▸ **ABOUT THIS EXERCISE**:
Whenever a line of the records below contains the word "echo", copy that line.

==== SUPPLIED RECORDS ====

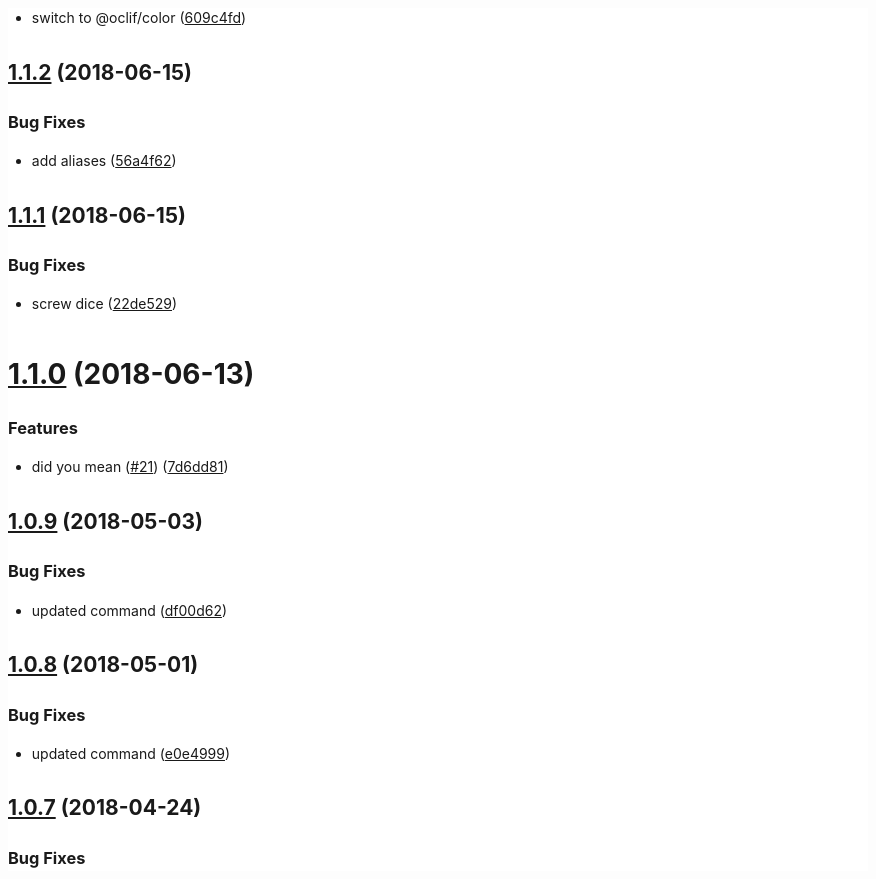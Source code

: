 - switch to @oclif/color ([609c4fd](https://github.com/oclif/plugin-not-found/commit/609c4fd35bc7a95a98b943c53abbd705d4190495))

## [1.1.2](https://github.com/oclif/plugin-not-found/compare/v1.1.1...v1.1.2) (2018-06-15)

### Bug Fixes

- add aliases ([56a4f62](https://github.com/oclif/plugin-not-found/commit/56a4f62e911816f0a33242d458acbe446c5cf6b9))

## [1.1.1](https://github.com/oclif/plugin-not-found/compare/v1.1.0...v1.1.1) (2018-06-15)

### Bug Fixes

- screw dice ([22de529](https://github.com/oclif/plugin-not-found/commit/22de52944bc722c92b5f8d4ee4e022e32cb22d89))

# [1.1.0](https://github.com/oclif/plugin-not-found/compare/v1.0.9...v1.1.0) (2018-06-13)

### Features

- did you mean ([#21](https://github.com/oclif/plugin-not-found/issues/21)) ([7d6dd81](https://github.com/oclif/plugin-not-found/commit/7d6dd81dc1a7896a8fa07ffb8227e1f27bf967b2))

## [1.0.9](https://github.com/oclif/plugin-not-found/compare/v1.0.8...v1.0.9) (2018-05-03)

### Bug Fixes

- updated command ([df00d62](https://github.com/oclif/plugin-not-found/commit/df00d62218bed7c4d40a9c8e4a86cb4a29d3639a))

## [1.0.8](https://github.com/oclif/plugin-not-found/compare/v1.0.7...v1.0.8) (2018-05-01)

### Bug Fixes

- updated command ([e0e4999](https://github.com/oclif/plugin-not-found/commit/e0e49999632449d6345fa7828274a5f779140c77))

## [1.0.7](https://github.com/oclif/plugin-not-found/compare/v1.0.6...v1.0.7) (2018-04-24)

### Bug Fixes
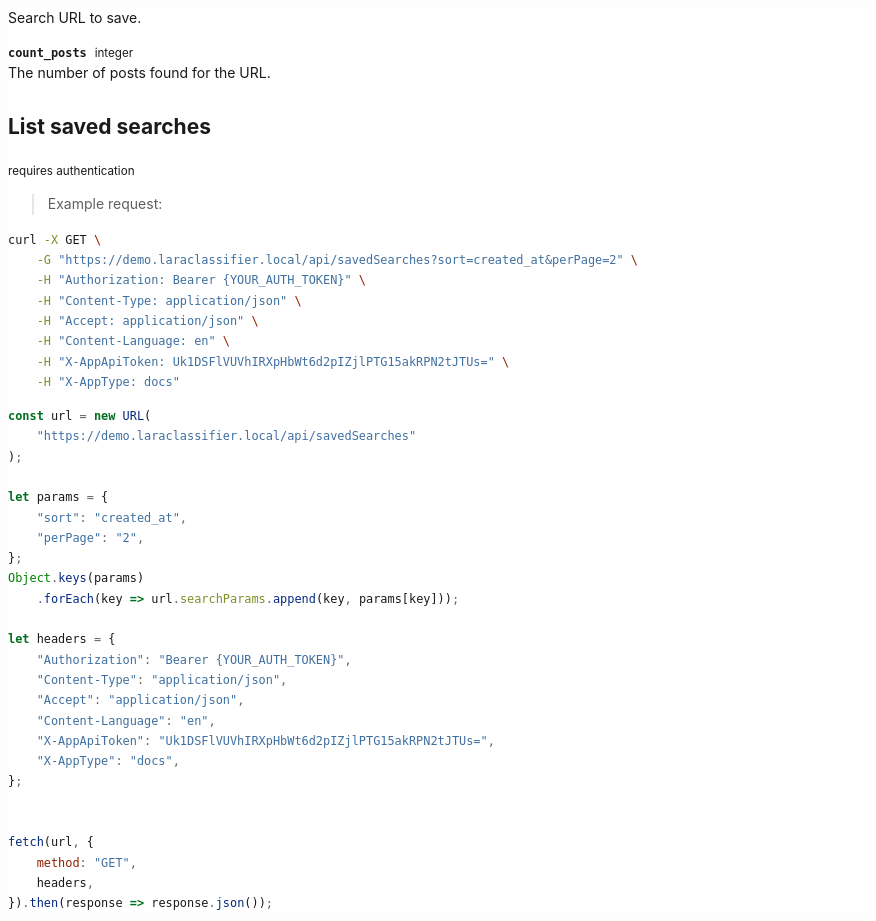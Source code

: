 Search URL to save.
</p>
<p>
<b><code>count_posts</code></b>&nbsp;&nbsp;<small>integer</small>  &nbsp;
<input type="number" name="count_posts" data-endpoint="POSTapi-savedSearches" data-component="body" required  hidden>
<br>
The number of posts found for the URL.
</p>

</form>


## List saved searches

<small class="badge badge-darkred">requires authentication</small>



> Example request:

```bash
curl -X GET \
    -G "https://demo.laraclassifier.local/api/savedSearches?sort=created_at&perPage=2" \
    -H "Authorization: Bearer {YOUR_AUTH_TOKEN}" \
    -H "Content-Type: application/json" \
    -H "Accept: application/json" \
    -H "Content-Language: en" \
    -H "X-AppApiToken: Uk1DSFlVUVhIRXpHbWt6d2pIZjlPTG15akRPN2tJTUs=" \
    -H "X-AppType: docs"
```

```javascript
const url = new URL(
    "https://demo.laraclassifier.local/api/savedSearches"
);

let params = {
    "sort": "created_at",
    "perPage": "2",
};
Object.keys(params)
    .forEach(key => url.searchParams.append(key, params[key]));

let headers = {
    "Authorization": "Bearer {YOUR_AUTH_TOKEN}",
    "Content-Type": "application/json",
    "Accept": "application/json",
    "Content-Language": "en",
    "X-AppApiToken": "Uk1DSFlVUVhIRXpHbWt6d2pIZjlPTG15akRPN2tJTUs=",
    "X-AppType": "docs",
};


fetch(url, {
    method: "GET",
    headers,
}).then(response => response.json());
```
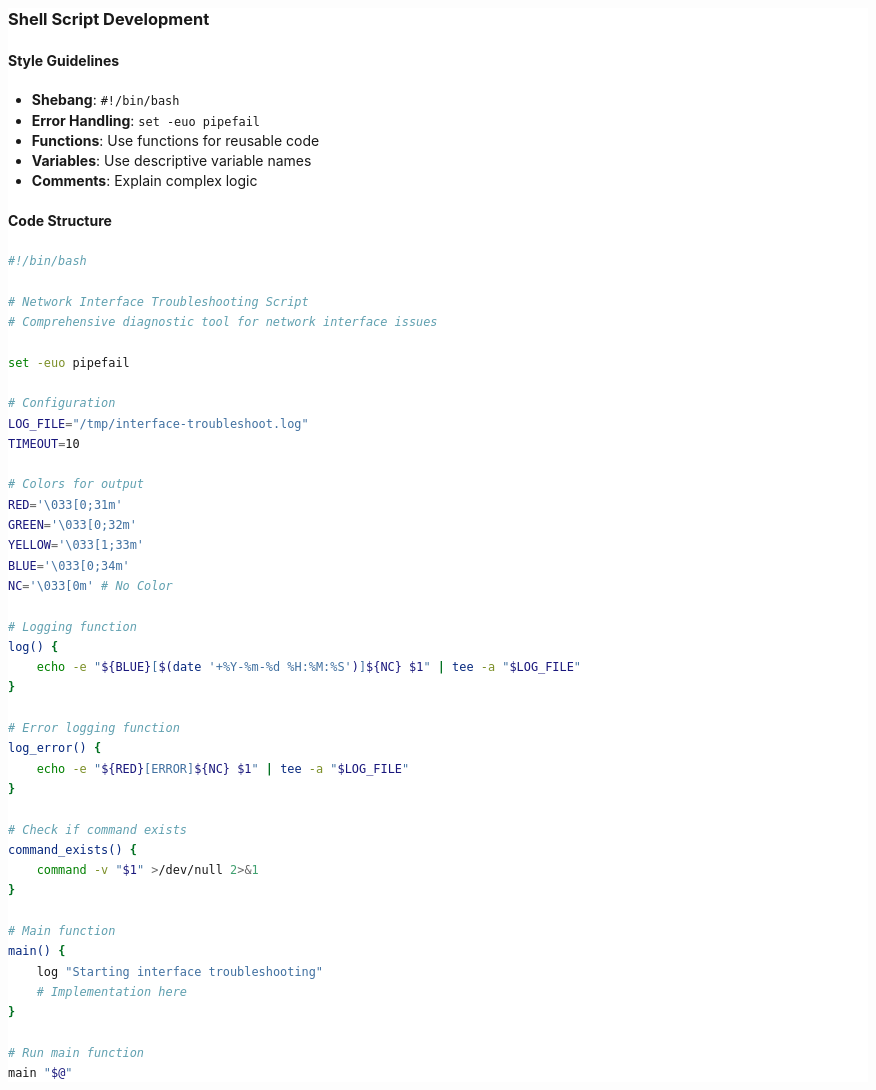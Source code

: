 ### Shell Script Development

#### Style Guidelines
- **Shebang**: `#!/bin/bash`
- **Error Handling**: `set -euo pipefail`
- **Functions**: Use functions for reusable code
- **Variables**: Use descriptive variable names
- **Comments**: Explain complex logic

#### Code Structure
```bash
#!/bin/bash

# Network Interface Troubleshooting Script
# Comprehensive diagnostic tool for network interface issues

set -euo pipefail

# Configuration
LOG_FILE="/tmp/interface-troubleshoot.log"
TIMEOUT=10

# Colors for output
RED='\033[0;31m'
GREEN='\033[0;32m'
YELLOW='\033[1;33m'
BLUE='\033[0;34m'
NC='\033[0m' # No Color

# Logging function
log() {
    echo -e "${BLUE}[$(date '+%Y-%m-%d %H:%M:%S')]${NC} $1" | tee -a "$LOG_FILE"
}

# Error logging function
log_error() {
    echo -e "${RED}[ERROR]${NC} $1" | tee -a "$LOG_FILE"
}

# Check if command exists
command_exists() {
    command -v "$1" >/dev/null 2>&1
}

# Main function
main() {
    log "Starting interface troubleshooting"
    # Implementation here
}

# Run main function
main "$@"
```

====
==== SUPPLIED RECORDS ====

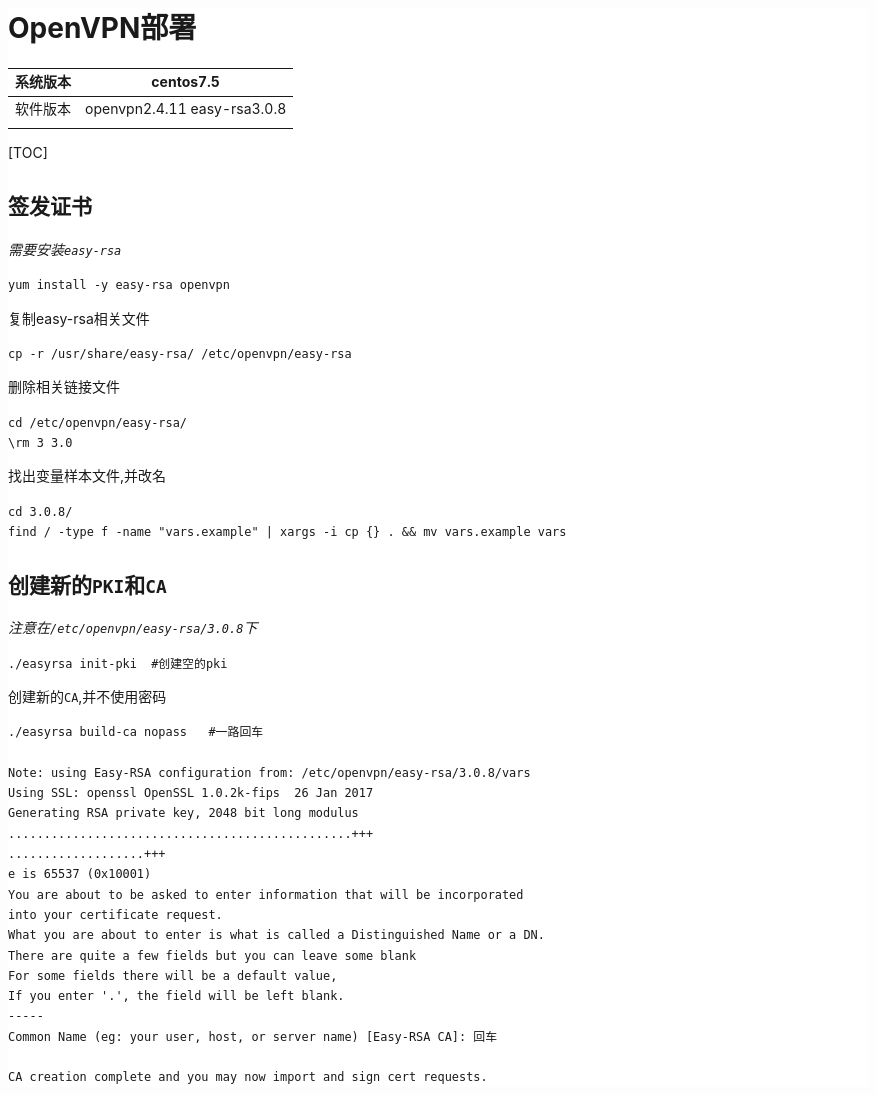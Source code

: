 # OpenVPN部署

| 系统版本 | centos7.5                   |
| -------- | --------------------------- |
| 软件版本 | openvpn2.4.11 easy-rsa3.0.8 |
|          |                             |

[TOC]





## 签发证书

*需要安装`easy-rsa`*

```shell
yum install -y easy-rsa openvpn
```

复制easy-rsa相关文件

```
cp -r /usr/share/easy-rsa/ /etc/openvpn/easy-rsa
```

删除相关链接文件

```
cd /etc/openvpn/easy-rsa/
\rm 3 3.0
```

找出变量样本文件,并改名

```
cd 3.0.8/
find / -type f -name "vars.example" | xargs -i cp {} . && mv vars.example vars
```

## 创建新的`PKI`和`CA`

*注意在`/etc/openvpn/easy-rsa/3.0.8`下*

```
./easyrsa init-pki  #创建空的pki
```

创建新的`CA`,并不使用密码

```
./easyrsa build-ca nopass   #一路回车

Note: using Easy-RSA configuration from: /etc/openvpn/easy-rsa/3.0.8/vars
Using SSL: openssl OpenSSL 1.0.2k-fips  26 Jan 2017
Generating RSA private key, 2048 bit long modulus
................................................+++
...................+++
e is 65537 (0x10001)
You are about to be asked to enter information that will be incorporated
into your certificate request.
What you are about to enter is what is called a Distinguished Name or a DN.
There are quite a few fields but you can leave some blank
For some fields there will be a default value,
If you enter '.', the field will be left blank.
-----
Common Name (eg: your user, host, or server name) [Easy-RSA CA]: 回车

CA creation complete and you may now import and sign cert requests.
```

====
==== SUPPLIED RECORDS ====

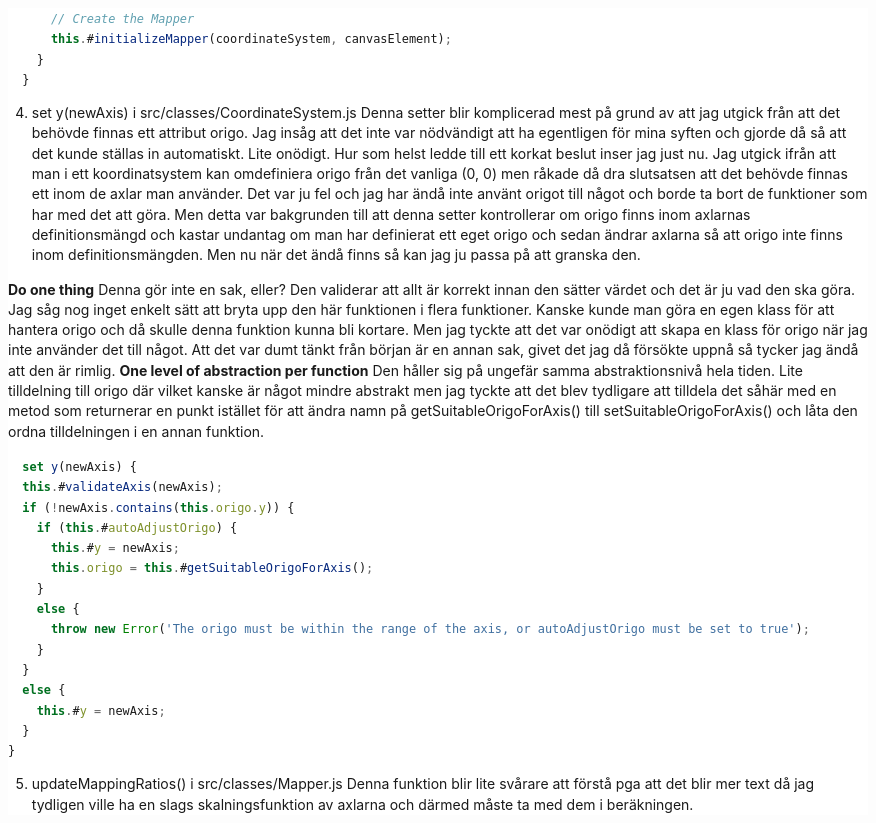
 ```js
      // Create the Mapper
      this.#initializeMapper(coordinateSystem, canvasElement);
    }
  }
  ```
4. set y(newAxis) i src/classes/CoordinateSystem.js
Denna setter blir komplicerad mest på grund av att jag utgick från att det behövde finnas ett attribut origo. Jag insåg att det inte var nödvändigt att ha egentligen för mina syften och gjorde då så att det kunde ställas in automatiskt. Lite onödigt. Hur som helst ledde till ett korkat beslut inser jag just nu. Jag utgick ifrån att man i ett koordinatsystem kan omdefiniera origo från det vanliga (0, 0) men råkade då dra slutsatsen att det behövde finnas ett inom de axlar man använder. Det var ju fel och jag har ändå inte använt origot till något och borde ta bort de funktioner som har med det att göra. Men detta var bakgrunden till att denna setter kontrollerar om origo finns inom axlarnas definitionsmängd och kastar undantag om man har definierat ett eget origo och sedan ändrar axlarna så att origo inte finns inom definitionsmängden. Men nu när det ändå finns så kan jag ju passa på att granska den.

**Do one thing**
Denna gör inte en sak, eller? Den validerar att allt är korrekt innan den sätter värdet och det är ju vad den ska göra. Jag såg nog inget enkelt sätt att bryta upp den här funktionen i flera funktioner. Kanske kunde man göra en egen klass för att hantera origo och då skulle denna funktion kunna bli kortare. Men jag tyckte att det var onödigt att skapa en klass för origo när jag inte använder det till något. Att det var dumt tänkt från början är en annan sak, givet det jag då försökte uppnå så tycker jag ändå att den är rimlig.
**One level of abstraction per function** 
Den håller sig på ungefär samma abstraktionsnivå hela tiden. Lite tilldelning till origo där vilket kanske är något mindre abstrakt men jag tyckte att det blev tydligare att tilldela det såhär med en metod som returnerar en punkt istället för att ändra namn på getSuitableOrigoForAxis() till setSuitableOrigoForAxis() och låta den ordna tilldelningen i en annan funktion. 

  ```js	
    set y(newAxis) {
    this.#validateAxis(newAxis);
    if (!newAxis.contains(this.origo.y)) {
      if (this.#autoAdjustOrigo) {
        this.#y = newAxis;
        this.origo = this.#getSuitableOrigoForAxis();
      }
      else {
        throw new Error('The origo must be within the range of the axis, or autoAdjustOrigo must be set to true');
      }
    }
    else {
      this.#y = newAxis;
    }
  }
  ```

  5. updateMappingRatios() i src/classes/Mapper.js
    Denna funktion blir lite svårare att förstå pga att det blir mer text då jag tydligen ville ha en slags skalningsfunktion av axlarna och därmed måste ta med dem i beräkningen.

====

▸ **RESULT FOR THIS EXERCISE**:
    echo -e "${BLUE}[$(date '+%Y-%m-%d %H:%M:%S')]${NC} $1" | tee -a "$LOG_FILE"
    echo -e "${RED}[ERROR]${NC} $1" | tee -a "$LOG_FILE"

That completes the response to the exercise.